__Assigned task__
Could you copy every line from the material below in which "model" appears?
[Start of Attachment]
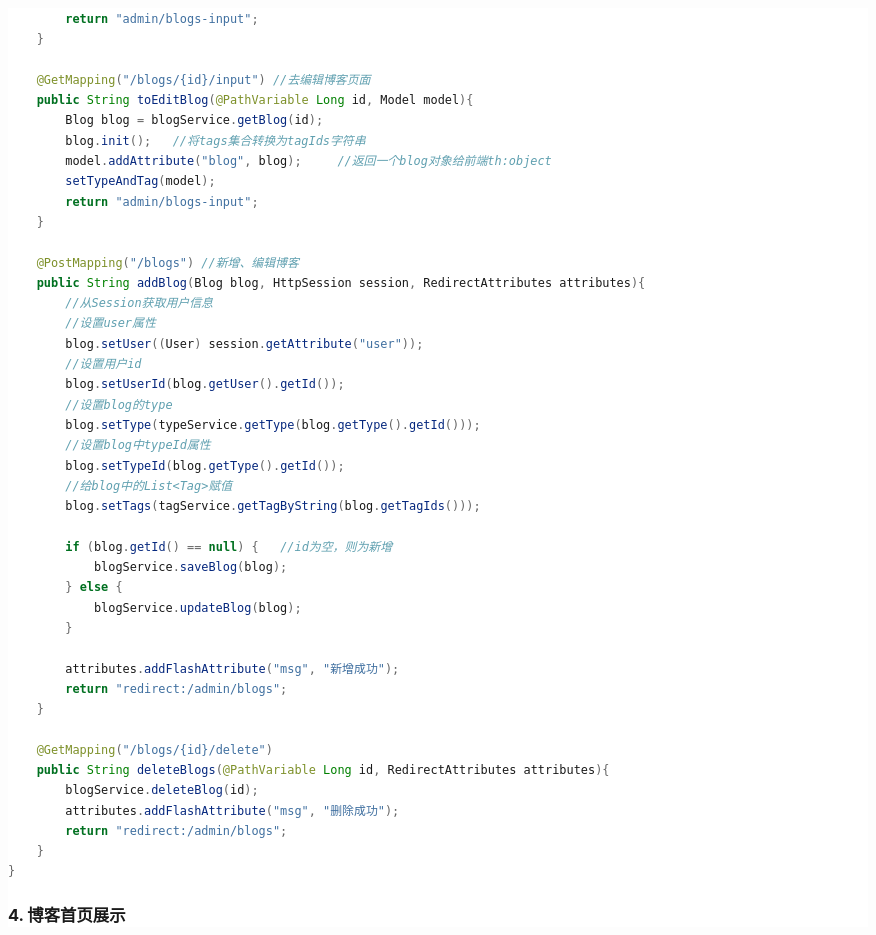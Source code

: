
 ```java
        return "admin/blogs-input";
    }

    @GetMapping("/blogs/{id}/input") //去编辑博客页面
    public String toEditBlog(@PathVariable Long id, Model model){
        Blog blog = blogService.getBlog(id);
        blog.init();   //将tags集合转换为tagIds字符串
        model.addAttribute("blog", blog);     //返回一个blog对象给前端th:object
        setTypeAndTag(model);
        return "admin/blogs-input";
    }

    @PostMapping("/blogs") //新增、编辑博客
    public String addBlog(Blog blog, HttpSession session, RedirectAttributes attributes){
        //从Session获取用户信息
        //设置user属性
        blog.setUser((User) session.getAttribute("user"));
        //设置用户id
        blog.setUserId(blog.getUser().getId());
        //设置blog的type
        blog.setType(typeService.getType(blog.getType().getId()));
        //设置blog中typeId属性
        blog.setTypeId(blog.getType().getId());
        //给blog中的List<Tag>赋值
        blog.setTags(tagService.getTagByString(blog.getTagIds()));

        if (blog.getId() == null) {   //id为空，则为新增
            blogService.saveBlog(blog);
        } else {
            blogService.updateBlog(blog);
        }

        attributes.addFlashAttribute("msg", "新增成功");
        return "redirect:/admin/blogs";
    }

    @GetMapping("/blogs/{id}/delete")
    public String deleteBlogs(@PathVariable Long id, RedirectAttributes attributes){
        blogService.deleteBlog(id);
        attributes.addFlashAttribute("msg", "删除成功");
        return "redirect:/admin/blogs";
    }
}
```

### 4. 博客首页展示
[End of Attachment]
__Output of the task__
    public String toEditBlog(@PathVariable Long id, Model model){
        model.addAttribute("blog", blog);     //返回一个blog对象给前端th:object
        setTypeAndTag(model);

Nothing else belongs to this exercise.